Conjugate of a complex number

Can you guys please tell that what's the conjugate of $i^i$? I tried to solve on the basis that multiplying conjugate with it's respective complex no. yields real no. So my try gives its answer as $i^{-i}$. Is it correct?

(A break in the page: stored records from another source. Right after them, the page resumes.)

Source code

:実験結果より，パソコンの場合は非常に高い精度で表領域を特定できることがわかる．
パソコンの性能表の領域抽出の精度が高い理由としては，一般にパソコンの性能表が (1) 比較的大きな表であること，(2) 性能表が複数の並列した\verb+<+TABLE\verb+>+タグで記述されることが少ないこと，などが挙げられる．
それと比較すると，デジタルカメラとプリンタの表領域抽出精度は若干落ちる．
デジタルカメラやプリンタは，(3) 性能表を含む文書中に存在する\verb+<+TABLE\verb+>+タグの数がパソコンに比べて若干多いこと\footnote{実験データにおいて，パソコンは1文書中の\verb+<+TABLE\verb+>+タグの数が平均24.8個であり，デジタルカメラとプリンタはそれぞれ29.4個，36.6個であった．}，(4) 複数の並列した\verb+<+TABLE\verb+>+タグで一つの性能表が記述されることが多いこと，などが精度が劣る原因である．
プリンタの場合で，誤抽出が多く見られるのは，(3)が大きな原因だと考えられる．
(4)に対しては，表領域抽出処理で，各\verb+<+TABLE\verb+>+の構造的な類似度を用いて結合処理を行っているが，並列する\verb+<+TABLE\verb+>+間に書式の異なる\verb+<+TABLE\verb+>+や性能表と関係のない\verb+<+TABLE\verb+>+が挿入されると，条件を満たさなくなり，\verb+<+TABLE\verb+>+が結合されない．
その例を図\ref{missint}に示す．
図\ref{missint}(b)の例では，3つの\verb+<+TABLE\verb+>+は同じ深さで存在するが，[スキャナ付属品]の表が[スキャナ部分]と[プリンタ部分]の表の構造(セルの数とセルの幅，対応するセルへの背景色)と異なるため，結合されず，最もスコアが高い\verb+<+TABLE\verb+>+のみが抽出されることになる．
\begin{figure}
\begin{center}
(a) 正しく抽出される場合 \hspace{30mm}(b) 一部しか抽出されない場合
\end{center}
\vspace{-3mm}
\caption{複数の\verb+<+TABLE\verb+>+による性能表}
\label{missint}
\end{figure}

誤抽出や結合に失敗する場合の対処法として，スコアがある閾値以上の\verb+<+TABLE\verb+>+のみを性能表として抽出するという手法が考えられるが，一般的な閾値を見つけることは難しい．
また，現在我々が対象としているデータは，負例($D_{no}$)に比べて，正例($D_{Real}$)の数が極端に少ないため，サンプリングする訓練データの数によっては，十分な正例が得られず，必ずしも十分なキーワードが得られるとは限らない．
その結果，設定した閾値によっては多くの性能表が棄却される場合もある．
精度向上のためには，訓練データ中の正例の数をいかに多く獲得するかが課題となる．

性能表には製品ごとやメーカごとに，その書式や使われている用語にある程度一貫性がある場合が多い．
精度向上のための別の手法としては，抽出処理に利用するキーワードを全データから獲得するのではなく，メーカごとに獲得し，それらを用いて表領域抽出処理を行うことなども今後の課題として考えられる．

• Welcome to math.SE: I have tried to improve the readability of your question by introducing Tex. – AlexR Apr 25 '18 at 16:33
• Can you use $i = e^{\frac{i\pi}{2}}$? – Paul Apr 25 '18 at 16:34
• Do you realize that there are infinitely many values of $i^i?$ – saulspatz Apr 25 '18 at 16:35
• Because $i = e^{i(\frac{\pi}{2}+2k\pi)}$ for any integer k. – Paul Apr 25 '18 at 16:37

$$\overline{i^i}={\overline i}^{\overline i}=(1/i)^{-i}=i^i$$ so the conjugate of $i^i$ is itself. I should mention that I got this trick from a different answer on this site, but I do not remember which one.
The definition of $z^w$ is $\exp(w\log z)=\exp(w(\log |z|+i\arg(z))$. This is a multivalued funciton, because $\text{arg}$ is multivalued, since it is only well defined up to a multiple of $2\pi$. Therefore, $$i^i=\exp(i(\log |i|+i\arg i))=\exp(-(\pi/2+2\pi k)),$$ where the above equation is valid for any $k\in \mathbb Z$. No matter which $k$ you choose, the result is real, so the conjugate of $i^i$ is always itself.
We can compute $i^i=e^{\frac{-\pi}{2}+2k\pi}, k \in \Bbb Z$ .
What is worth noting is that, despite it being a highly irrational number, all values of $i^i$ are real - they don't have a complex conjugate, or at the very least, its conjugate is itself (I don't know for certain which is the better definition).